I was making and selling hats in Bastion Square, Victoria and sold the most expensive hat on my stand to a woman from Traverse City. She loved my hats and thought they’d do really well in Michigan, and told me if I ever decided to give it a try, she had a little house on her property where I could stay. Up for an adventure, I loaded my wares – and my cat – into my small station wagon, and drove to Michigan.
Me selling hats in Bastion Square, 1996
Bonner, the cat, was a great companion on the trip. He was used to car travel and on the journey either sat on top of the seat watching out the front window, paws and head resting on my shoulder, or stretched himself out on top of the luggage loaded into the back, and gazed out the rear window into the cars following us. As cars passed, people would point and laugh – their faces full of glee and astonishment.

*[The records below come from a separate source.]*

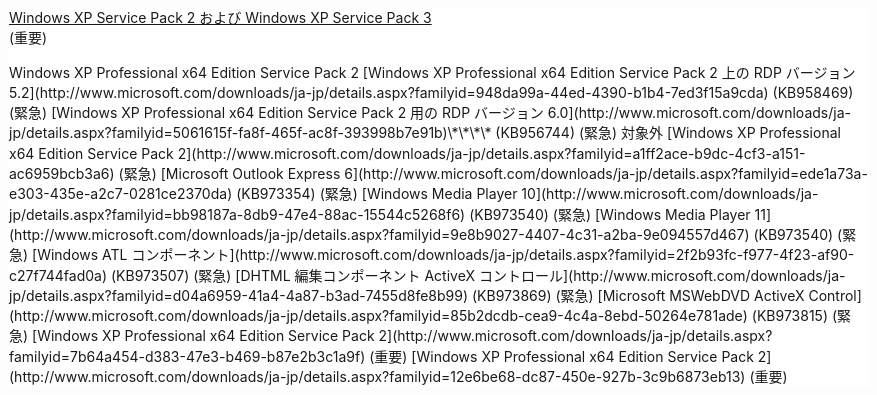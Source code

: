 [Windows XP Service Pack 2 および Windows XP Service Pack 3](http://www.microsoft.com/downloads/ja-jp/details.aspx?familyid=b3331388-1e52-4924-b512-23275a8fde84)  
(重要)
</td>
</tr>
<tr>
<td style="border:1px solid black;">
Windows XP Professional x64 Edition Service Pack 2
</td>
<td style="border:1px solid black;">
[Windows XP Professional x64 Edition Service Pack 2 上の RDP バージョン 5.2](http://www.microsoft.com/downloads/ja-jp/details.aspx?familyid=948da99a-44ed-4390-b1b4-7ed3f15a9cda)  
(KB958469)  
(緊急)  
[Windows XP Professional x64 Edition Service Pack 2 用の RDP バージョン 6.0](http://www.microsoft.com/downloads/ja-jp/details.aspx?familyid=5061615f-fa8f-465f-ac8f-393998b7e91b)\*\*\*\*  
(KB956744)  
(緊急)
</td>
<td style="border:1px solid black;">
対象外
</td>
<td style="border:1px solid black;">
[Windows XP Professional x64 Edition Service Pack 2](http://www.microsoft.com/downloads/ja-jp/details.aspx?familyid=a1ff2ace-b9dc-4cf3-a151-ac6959bcb3a6)  
(緊急)
</td>
<td style="border:1px solid black;">
[Microsoft Outlook Express 6](http://www.microsoft.com/downloads/ja-jp/details.aspx?familyid=ede1a73a-e303-435e-a2c7-0281ce2370da)  
(KB973354)  
(緊急)  
[Windows Media Player 10](http://www.microsoft.com/downloads/ja-jp/details.aspx?familyid=bb98187a-8db9-47e4-88ac-15544c5268f6)  
(KB973540)  
(緊急)  
[Windows Media Player 11](http://www.microsoft.com/downloads/ja-jp/details.aspx?familyid=9e8b9027-4407-4c31-a2ba-9e094557d467)  
(KB973540)  
(緊急)  
[Windows ATL コンポーネント](http://www.microsoft.com/downloads/ja-jp/details.aspx?familyid=2f2b93fc-f977-4f23-af90-c27f744fad0a)  
(KB973507)  
(緊急)  
[DHTML 編集コンポーネント ActiveX コントロール](http://www.microsoft.com/downloads/ja-jp/details.aspx?familyid=d04a6959-41a4-4a87-b3ad-7455d8fe8b99)  
(KB973869)  
(緊急)  
[Microsoft MSWebDVD ActiveX Control](http://www.microsoft.com/downloads/ja-jp/details.aspx?familyid=85b2dcdb-cea9-4c4a-8ebd-50264e781ade)  
(KB973815)  
(緊急)
</td>
<td style="border:1px solid black;">
[Windows XP Professional x64 Edition Service Pack 2](http://www.microsoft.com/downloads/ja-jp/details.aspx?familyid=7b64a454-d383-47e3-b469-b87e2b3c1a9f)  
(重要)
</td>
<td style="border:1px solid black;">
[Windows XP Professional x64 Edition Service Pack 2](http://www.microsoft.com/downloads/ja-jp/details.aspx?familyid=12e6be68-dc87-450e-927b-3c9b6873eb13)  
(重要)
</td>
<td style="border:1px solid black;">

Bonner sitting in the bushes.
He was almost destined for a life of endless mousing on the American plains when I stopped to have a pee and he slipped out of the car and got left behind! I`d driven for about 15 minutes when I realized he wasn’t with me, so went back and there he was, sitting where the car had been parked, meowing and trembling.
When I got to Traverse City, Bonner was welcomed by our hostess, who had two golden Labrador retrievers. The Labs were only allowed in the family room, and would lie in the doorway leading to the main house, their paws just over the boundary, with the tips of their noses on the line. Bonner, who had lived and played with a chocolate lab as a kitten, had no fear of the dogs, and quickly copied their respect of the boundary line.
Bonner always found a great place to curl up. This basket was one of his faves.
He also quickly proved himself to a good guest and was invited into the main house. Being a sly, intelligent puss he invented a game that mercilessly tormented the dogs. He’d politely lie in the doorway, respecting the dogs’ restriction, and when one of them joined him, he’d wait until they were settled, then stand up, saunter across the line and stretch lazily in front of them. The dog would whine a little, which would make Bonner even saucier: he’d roll around on the forbidden carpet, then wander over to a chair, jump up and start washing himself. We lived with the dogs for about a month, then I rented my own place.
I lived in Traverse City for a year and a half, making and selling hats at craft fairs. I made hats from dawn to dusk, five days a week, and sold hats on the weekends. It was hard work – loading the hats into the car, driving to the market, building my stall, selling all day, then loading it all back into the car and driving home. In the off-season, every couple of weeks I drove to Ann Arbour, and sold at a local Sunday market. On those days I’d start at 4:00 in the morning and arrive home after midnight.
I did get to go cross-country skiing a few times, and that was great. I also did some children`s shows – variations of Carmannah’s Magical Forest – at Chapters Books and City Hall, got out to a weekly open-mic poetry event, sold a few articles to the local newspaper and coached the kids` swim club. I also enjoyed the scenery while driving to craft fairs. The people of Michigan were warm, generous, open-hearted folk. I liked living there.